Doubly hybrid functionals: From molecules to extended materials

Xin Xu1*

1Fudan University, Shanghai, 20048, China

EXTENDED ABSTRACT: In materials science, trial-and-error has long been used. Thus, huge experimental resources and time are often required in order to develop new materials with desired properties. On the other hand, thousands of materials have already been synthesized over the years, while, for most of them, there is still no thorough assessment. Nowadays, machine-learning based computational design is becoming a new design paradigm in materials science. For the targeted property, candidate materials can be screened out effectively by computational simulations alone and there is no need of any real materials synthesis and actual measurement of their properties. Computational simulation has now been an indispensable part of material genomics engineering, producing a large number of data and dramatically speeding up the process of materials design. As an exciting vision made in a 2016 Nature paper, titled "Can artificial intelligence create the next wonder materials?"[1], "We are now seeing a real convergence of what experimentalists want and what theorists can deliver", which, however, imposes a great challenge to the computational simulations. "The truth is, some errors come with the theory itself: we may never be able to correct them", as also stated in the Nature paper [1]. Density functional theory (DPT) is now the most popular computational method in materials science. As the new generation functionals, doubly hybrid approximations (DHAs) have been shown to improve over conventional functionals with unprecedented accuracy in describing various kinds of chemical interactions and properties for finite molecules [2,3]. Recently, we realized the periodic implementations of DHAs [ 4,5] and demonstrated that the accuracy of DHAs achieved for finite molecules can be transferred to extended materials. Thus, DHAs hold the promise to create the big data with high quality, which is of vital importance for the success of machine-learning based materials design.
Keywords: material genomics engineering; density functional theory; doubly hybrid functional
REFERENCES

[1] N. Nosengo, Nature, 533, (2016) 23-25;

 [2] Y. Zhang, X. Xu, and W.A. Goddard, Proc. Natl. Acad. Sci. USA, 106, (2009), 4963-4968; 

[3] I. Y. Zhang, X. Xu, Y. Jung, and W.A. Goddard, Proc. Natl. Acad. Sci. USA, 108, (2011), 19896-19900;

 [4] B. Chen, X. Xu, J. Chem. Theory Comput. 16 (2020), 4271-4285;

 [5] Y Wang, Y. Li, J. Chen, I. Y. Zhang, X. Xu, JACS Au, 1, (2021), 543-549. 

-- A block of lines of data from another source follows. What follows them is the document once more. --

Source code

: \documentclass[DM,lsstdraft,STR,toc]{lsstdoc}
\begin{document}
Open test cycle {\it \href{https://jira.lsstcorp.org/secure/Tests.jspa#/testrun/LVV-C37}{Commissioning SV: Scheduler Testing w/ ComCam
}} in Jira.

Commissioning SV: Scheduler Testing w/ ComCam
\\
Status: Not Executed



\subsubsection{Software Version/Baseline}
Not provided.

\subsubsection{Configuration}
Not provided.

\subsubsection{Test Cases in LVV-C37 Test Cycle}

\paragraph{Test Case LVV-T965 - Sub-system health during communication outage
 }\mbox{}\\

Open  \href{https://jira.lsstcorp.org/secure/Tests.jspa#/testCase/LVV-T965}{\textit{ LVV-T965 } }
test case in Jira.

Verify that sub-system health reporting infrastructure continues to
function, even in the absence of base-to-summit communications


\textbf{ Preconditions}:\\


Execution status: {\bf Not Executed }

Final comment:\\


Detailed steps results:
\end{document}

Brief Introduction of Speaker
Xin Xu

Xin Xu has completed his PhD from Xiamen University. He is now a full Professor in the Department of Chemistry, Fudan University. His research area is density functional theory and its applications. He has published more than 200 papers in reputed journals and the first monograph on doubly hybrid functional: "A New-Generation Density Functional (Springer)". In August 2020, he was appointed as an associate editor for JACS Au.